> _Problem description_
Scan the data beneath this task and copy each line that includes "query".

Data records
——————————

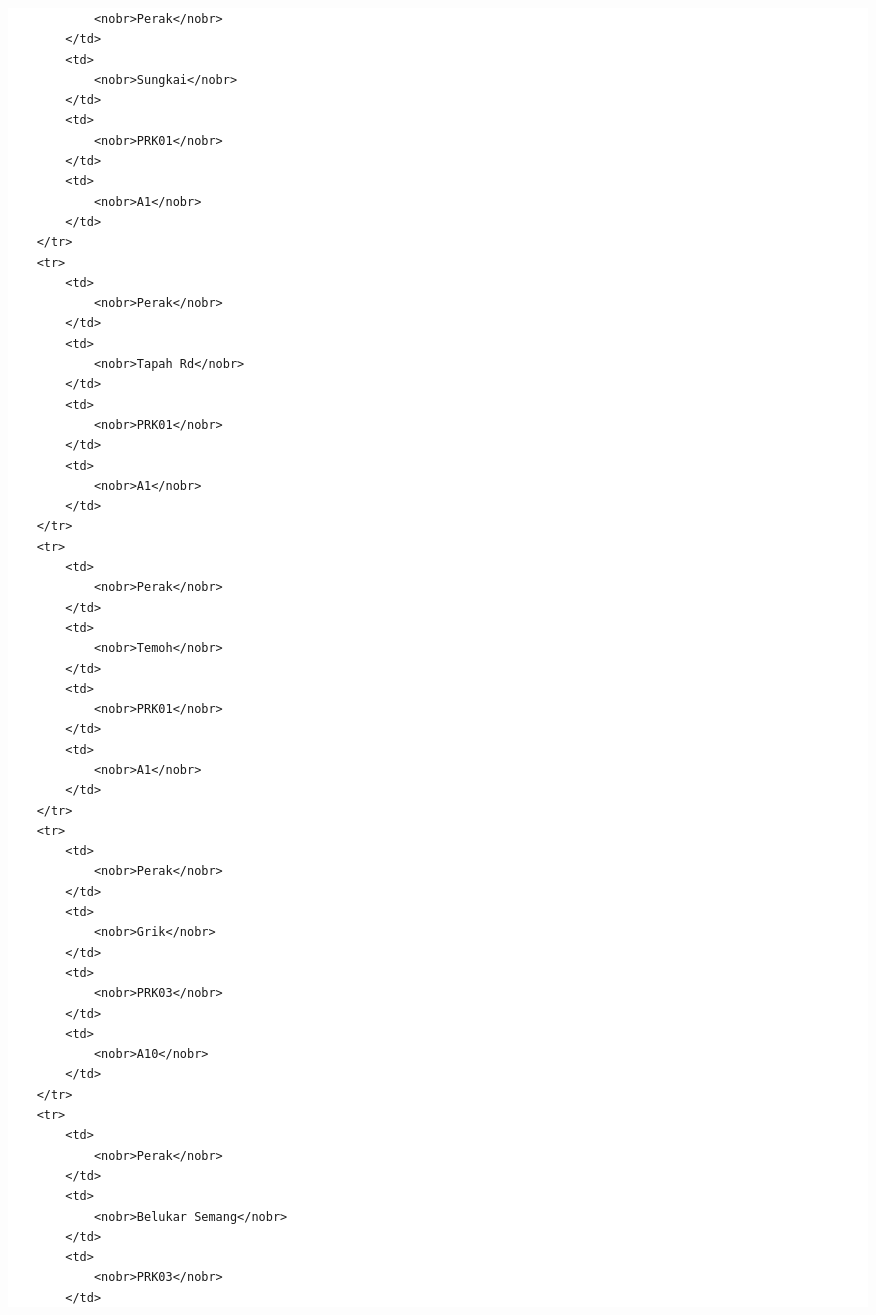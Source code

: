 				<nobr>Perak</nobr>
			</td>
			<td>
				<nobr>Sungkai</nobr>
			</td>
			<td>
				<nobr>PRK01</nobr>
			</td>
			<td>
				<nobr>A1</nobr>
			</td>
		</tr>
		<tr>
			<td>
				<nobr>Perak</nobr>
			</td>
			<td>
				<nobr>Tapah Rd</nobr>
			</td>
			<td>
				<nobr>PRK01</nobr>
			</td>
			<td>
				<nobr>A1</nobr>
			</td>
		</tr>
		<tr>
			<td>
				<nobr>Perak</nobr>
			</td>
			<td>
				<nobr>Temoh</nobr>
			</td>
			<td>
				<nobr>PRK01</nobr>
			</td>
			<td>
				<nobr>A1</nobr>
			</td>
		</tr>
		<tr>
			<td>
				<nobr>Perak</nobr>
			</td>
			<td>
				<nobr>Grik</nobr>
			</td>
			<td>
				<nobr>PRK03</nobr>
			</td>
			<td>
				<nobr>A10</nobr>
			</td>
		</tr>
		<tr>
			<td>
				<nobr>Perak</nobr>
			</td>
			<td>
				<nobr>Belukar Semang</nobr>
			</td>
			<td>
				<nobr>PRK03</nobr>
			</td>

——————————

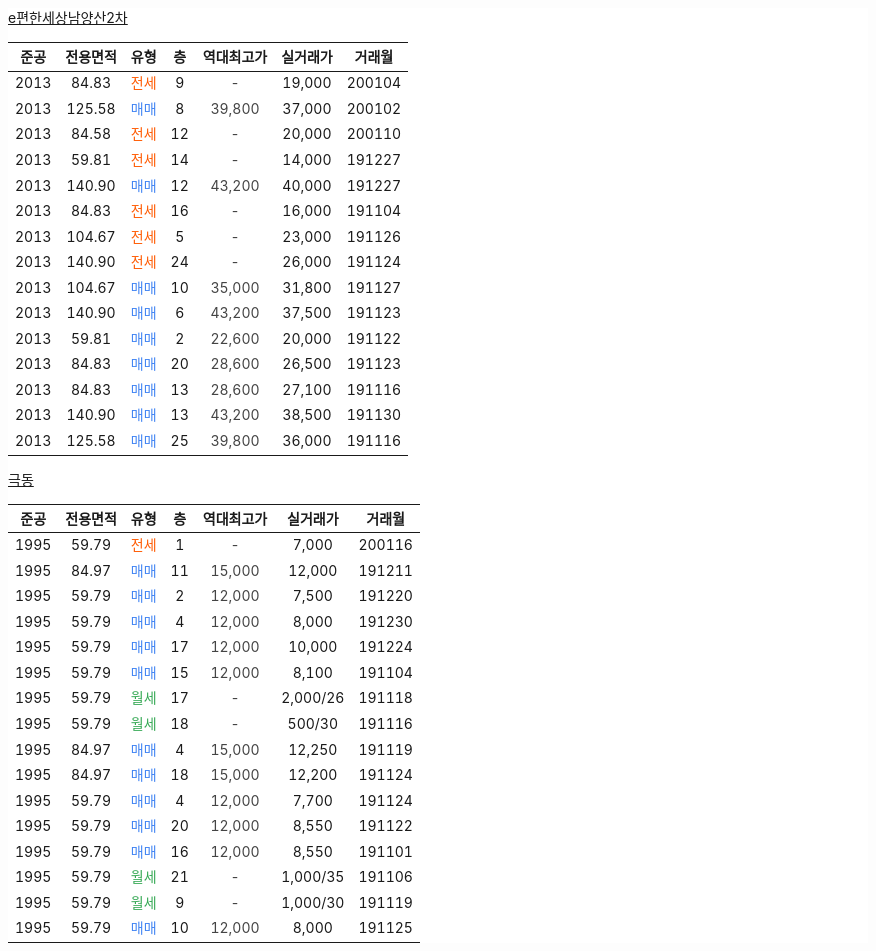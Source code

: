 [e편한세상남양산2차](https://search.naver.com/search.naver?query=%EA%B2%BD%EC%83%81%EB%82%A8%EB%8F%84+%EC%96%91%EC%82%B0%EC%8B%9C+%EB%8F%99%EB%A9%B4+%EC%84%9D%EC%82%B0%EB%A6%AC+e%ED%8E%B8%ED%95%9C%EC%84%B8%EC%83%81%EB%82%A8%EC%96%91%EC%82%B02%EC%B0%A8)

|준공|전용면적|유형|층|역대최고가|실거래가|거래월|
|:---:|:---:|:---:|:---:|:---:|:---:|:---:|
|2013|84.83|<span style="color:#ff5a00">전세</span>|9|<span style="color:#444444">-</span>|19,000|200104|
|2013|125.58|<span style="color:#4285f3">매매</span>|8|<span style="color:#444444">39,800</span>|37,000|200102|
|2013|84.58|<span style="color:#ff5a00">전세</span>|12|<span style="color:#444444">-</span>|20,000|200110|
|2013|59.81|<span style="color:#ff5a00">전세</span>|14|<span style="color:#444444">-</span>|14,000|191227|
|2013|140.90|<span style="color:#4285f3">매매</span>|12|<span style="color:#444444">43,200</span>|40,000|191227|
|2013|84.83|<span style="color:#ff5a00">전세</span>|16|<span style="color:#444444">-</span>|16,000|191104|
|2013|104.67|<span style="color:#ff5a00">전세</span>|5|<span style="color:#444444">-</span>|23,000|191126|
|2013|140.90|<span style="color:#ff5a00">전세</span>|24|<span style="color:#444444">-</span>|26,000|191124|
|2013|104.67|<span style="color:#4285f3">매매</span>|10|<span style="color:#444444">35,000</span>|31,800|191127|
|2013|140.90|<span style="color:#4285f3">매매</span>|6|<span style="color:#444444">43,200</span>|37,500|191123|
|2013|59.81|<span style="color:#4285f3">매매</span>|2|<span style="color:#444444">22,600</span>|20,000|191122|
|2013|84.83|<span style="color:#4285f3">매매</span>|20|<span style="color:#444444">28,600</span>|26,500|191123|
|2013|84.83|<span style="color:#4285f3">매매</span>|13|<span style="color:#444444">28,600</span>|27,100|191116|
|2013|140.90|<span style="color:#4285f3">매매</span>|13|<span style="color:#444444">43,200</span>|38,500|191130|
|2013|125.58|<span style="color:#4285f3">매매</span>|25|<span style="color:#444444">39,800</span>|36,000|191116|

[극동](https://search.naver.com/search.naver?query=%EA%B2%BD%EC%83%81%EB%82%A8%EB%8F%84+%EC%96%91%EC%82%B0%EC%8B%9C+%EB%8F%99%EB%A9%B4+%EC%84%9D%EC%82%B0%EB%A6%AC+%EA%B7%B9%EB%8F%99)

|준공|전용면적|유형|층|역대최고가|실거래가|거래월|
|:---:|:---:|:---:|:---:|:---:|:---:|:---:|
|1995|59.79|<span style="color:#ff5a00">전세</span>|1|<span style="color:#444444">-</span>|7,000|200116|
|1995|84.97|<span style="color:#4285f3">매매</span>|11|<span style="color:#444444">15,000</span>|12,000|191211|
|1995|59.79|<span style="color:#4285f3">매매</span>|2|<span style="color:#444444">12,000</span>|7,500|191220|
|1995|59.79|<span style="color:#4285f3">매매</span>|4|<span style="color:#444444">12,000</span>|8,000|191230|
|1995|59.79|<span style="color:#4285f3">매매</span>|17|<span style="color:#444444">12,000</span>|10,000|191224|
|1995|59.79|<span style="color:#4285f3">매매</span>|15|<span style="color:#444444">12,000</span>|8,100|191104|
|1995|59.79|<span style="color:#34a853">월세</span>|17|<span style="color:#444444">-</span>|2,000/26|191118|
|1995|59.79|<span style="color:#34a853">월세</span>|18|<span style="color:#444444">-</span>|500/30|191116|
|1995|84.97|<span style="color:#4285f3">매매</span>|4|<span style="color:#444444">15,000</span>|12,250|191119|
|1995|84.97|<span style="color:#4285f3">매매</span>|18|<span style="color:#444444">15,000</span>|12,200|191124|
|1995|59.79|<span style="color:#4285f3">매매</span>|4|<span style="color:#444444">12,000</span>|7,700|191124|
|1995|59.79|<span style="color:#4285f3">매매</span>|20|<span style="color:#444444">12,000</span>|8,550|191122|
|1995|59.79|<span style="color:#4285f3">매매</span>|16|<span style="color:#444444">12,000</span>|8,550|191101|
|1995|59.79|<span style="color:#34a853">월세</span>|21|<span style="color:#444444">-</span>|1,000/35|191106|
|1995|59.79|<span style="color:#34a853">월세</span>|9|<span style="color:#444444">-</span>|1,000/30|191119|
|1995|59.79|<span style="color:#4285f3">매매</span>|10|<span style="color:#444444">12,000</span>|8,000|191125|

——————————

> _Task response_
: [e편한세상남양산2차](https://search.naver.com/search.naver?query=%EA%B2%BD%EC%83%81%EB%82%A8%EB%8F%84+%EC%96%91%EC%82%B0%EC%8B%9C+%EB%8F%99%EB%A9%B4+%EC%84%9D%EC%82%B0%EB%A6%AC+e%ED%8E%B8%ED%95%9C%EC%84%B8%EC%83%81%EB%82%A8%EC%96%91%EC%82%B02%EC%B0%A8)
[극동](https://search.naver.com/search.naver?query=%EA%B2%BD%EC%83%81%EB%82%A8%EB%8F%84+%EC%96%91%EC%82%B0%EC%8B%9C+%EB%8F%99%EB%A9%B4+%EC%84%9D%EC%82%B0%EB%A6%AC+%EA%B7%B9%EB%8F%99)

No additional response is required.